Dejo a los economistas la discusión sobre un esquema de creación de empleo por vía de la obra pública, pero ¿es el ‘obrismo’ el ideario requerido para fortalecer la democracia y apartar las distintas amenazas que planean sobre el Perú de hoy? 

En primer lugar, digamos lo evidente: de las obras a la democracia no hay ninguna conexión directa. Ellas pueden ser un instrumento liberal y democrático en manos de Franklin D. Roosevelt y manifestación de una modernización autoritaria en las de Deng Xiaoping. Y temo preguntarle a nuestro ex presidente cuál de las dos figuras le sea más cara. Por otro lado, entre nosotros el ‘obrismo’ puede que haya consolidado la popularidad de algún ex presidente y otro ex alcalde, pero a la democracia, con toda seguridad, no la ha consolidado.

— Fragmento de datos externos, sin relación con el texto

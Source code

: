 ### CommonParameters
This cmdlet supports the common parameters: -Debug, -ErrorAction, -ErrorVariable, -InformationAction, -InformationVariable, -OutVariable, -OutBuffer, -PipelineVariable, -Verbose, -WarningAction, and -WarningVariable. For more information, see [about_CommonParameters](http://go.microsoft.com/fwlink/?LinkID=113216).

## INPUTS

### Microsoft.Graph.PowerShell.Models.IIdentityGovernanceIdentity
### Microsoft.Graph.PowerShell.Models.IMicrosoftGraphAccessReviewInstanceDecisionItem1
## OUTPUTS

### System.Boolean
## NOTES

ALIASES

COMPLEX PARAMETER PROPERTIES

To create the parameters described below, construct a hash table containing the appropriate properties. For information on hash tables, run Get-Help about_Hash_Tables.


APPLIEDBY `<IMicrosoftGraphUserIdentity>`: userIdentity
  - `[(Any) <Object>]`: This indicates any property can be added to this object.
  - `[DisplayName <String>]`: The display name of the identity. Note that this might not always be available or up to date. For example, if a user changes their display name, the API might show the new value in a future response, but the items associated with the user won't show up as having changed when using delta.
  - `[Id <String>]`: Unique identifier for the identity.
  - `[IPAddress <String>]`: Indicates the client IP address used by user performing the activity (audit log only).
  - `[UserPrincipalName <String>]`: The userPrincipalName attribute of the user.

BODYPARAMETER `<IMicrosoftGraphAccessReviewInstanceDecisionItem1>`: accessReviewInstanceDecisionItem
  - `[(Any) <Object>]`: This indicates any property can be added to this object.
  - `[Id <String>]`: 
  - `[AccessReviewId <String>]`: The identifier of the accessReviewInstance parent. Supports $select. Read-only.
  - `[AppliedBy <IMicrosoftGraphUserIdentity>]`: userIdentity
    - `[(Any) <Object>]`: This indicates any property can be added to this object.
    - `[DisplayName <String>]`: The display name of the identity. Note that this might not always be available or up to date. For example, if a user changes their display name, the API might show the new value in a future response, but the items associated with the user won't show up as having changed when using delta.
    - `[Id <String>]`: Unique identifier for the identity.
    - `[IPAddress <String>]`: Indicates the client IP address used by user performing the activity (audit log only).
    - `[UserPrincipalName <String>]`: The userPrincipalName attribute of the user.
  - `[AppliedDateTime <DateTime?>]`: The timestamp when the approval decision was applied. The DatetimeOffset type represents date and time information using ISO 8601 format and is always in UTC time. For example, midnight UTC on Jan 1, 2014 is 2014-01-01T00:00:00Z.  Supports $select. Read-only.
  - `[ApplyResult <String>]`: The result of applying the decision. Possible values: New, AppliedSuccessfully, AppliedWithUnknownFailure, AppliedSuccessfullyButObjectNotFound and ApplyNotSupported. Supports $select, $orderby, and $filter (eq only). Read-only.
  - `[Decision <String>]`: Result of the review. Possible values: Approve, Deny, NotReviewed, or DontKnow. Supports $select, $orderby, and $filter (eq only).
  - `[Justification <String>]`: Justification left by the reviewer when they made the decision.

En segundo lugar, el ‘obrismo’ y el ‘shockismo’ son, en realidad, las vías que nos han traído a este momento de confusión y malestar general, no los puentes para sacarnos de aquí. Es una pena que cuando la preocupación por los problemas más hondos del país y por las instituciones resurge en nuestra esfera pública, el ex presidente escriba: “cambiar las instituciones, crecer, mejorar la educación y la justicia, [...] son temas de mediano plazo”; la prioridad son “obras inmediatas”. Es decir, la propuesta surge fueteada por el espíritu de nuestra época política: la primacía de lo inmediato y el desdén por las instituciones. Ante esto hay que decir, además, que aliviar las necesidades más urgentes de los peruanos no es una agenda propia ni un programa político, es el deber de cualquier gobernante. 

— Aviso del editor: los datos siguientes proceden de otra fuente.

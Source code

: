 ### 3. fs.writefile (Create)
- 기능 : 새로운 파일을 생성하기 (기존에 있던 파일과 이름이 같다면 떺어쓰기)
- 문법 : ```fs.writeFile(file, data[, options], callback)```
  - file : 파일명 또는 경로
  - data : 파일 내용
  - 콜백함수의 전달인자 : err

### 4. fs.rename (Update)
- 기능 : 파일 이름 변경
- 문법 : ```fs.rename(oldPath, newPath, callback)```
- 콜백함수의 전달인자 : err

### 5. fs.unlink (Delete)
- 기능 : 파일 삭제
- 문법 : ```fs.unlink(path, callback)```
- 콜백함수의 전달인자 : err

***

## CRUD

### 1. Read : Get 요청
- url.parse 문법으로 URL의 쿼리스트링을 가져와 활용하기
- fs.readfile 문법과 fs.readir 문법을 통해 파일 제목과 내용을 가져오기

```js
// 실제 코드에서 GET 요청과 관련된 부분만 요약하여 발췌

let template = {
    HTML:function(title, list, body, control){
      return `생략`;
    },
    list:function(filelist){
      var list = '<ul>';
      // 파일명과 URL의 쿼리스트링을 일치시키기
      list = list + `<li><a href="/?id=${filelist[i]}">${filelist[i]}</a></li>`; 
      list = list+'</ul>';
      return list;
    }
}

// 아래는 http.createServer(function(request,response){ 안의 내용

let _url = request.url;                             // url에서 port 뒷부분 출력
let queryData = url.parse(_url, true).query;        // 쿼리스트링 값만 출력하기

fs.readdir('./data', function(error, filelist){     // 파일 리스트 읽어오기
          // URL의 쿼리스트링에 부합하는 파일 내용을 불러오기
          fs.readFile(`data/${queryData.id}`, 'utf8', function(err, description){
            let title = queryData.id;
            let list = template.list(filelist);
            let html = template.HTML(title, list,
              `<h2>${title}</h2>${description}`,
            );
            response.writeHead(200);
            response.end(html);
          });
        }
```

En tercer lugar, hay un énfasis diferenciado en sus propuestas que también está a tono con nuestro país segmentado y desigual, y no con el anhelo de construir uno más integrado. “Nuestros empresarios e industriales ya saben crecer y traer inversiones y tecnología. Confío en ellos”. O sea, para los ricos, libertad; para los pobres, pan. Nadie podrá negar que algo queda de Haya de la Torre. 

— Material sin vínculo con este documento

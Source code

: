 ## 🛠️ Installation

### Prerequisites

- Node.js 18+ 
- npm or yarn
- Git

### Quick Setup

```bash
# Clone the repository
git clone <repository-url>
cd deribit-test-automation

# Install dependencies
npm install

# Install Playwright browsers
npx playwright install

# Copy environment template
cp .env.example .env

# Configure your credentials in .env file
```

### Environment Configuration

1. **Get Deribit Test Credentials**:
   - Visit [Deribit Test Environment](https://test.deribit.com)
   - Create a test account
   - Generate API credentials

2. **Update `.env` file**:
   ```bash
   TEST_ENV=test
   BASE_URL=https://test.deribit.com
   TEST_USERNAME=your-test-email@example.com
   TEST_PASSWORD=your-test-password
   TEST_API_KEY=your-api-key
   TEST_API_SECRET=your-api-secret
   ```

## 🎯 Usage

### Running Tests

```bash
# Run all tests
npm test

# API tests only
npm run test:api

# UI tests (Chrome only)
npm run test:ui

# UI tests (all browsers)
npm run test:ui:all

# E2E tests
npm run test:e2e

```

Tal vez el triunfo de Castañeda haya convencido a los políticos de la popularidad imbatible del cemento, y quién sabe tengan razón. Pero al menos quienes no estamos ni entre los ricos, a quienes se ofrece “un festín” (Eduardo Dargent), ni entre los pobres, a quienes se promete el festival del cemento, tenemos el deber de señalar que el país no está para insistir en las vías que nos trajeron hasta aquí.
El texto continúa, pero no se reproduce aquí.